## BRIEF
Every line from the top of the records through the line containing "## Table of contents" should be retyped exactly; the pictures should not.

## Stored data

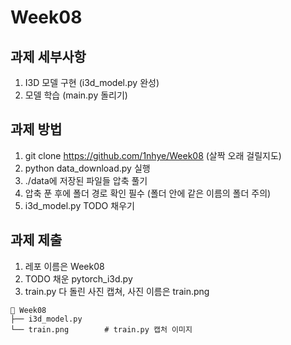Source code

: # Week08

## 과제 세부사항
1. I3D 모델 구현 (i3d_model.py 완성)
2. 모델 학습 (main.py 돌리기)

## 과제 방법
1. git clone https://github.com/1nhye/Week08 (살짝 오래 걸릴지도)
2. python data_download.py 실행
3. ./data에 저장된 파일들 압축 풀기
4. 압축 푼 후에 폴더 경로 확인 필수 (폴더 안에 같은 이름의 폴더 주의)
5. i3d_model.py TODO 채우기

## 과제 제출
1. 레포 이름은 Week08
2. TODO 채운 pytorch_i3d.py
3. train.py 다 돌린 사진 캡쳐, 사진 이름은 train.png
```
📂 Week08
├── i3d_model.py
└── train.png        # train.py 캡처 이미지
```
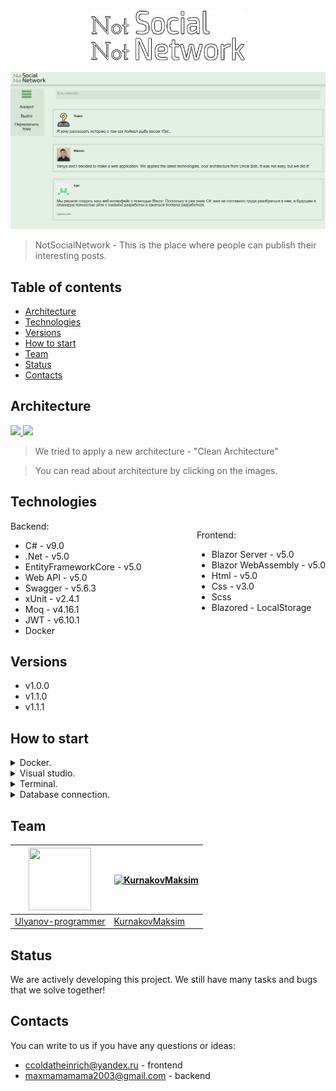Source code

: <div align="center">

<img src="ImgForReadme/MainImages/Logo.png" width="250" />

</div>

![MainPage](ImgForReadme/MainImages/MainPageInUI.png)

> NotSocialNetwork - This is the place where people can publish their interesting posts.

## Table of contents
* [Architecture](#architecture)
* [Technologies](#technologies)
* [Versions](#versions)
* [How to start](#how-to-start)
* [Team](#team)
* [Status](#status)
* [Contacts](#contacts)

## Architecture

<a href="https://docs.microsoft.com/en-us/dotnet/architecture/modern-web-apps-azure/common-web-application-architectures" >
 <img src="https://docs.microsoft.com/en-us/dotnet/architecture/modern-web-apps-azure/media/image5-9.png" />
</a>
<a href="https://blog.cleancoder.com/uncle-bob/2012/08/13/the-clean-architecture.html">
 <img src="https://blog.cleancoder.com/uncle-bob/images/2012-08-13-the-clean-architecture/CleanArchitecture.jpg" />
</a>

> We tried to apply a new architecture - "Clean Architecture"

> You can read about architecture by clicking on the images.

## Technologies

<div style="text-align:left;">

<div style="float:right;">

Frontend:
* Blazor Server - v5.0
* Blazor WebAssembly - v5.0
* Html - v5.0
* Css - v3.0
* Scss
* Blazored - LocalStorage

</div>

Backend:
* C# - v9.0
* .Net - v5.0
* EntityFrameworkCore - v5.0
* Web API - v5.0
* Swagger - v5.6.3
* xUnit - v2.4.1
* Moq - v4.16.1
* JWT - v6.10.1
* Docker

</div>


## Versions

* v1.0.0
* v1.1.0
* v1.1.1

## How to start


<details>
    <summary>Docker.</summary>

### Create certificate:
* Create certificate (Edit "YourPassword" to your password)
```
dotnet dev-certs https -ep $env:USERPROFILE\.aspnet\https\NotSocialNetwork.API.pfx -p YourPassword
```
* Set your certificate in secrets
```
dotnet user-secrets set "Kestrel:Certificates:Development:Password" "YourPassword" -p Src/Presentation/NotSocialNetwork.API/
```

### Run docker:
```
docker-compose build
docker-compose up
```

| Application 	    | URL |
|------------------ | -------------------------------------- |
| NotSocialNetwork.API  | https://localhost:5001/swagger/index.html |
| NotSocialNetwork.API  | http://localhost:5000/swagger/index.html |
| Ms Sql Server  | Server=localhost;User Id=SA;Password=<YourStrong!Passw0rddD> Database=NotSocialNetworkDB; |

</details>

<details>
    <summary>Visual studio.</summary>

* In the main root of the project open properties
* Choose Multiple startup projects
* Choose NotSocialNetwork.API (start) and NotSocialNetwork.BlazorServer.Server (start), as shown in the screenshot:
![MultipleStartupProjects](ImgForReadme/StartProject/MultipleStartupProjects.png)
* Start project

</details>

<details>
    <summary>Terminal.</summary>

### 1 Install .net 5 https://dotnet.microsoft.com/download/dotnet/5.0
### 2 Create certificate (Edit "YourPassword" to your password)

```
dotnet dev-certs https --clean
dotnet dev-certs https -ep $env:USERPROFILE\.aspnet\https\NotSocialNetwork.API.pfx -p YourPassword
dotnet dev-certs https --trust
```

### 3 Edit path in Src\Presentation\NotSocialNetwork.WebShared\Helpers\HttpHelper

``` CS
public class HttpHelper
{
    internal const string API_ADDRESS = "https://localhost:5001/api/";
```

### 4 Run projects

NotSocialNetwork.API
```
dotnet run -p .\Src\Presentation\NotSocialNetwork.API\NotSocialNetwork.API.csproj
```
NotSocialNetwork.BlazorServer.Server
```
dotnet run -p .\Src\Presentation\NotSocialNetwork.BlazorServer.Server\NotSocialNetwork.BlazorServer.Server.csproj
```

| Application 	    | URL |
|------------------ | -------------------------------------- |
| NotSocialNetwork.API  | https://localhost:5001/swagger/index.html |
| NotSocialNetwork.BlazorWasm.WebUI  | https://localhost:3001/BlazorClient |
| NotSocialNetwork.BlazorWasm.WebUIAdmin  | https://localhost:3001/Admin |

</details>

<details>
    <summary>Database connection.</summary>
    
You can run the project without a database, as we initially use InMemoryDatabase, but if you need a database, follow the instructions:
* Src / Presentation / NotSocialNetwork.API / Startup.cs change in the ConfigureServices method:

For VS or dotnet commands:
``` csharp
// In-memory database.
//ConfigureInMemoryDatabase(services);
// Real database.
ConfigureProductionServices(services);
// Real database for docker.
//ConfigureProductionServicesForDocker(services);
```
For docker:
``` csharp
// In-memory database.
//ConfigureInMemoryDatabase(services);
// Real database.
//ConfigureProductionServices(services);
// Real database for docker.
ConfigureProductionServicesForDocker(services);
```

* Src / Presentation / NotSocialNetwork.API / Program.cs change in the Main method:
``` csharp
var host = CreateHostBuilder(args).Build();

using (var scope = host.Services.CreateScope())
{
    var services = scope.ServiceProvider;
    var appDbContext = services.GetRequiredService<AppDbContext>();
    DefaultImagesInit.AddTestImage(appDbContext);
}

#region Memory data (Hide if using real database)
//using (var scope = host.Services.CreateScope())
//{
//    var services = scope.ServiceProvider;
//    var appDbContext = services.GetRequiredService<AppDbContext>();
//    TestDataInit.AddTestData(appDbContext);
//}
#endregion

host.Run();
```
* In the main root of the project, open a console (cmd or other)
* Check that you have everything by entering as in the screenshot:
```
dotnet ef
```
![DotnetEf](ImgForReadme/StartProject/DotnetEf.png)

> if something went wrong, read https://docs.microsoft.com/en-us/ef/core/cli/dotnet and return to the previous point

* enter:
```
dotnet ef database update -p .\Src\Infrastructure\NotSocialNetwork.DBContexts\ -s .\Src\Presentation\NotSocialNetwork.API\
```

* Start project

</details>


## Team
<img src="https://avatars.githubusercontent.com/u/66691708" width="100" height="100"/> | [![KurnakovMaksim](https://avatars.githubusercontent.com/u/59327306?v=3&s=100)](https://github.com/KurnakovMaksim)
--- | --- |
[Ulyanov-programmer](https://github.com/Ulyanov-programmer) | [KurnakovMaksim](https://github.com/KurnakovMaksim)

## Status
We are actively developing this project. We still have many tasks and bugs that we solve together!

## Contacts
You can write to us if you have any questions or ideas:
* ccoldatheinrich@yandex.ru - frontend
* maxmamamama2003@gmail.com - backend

## WRITTEN RESPONSE
Source code

: # Week08

## 과제 세부사항
1. I3D 모델 구현 (i3d_model.py 완성)
2. 모델 학습 (main.py 돌리기)

## 과제 방법
1. git clone https://github.com/1nhye/Week08 (살짝 오래 걸릴지도)
2. python data_download.py 실행
3. ./data에 저장된 파일들 압축 풀기
4. 압축 푼 후에 폴더 경로 확인 필수 (폴더 안에 같은 이름의 폴더 주의)
5. i3d_model.py TODO 채우기

## 과제 제출
1. 레포 이름은 Week08
2. TODO 채운 pytorch_i3d.py
3. train.py 다 돌린 사진 캡쳐, 사진 이름은 train.png
```
📂 Week08
├── i3d_model.py
└── train.png        # train.py 캡처 이미지
```
Source code

: <div align="center">

<img src="ImgForReadme/MainImages/Logo.png" width="250" />

</div>

![MainPage](ImgForReadme/MainImages/MainPageInUI.png)

> NotSocialNetwork - This is the place where people can publish their interesting posts.

## Table of contents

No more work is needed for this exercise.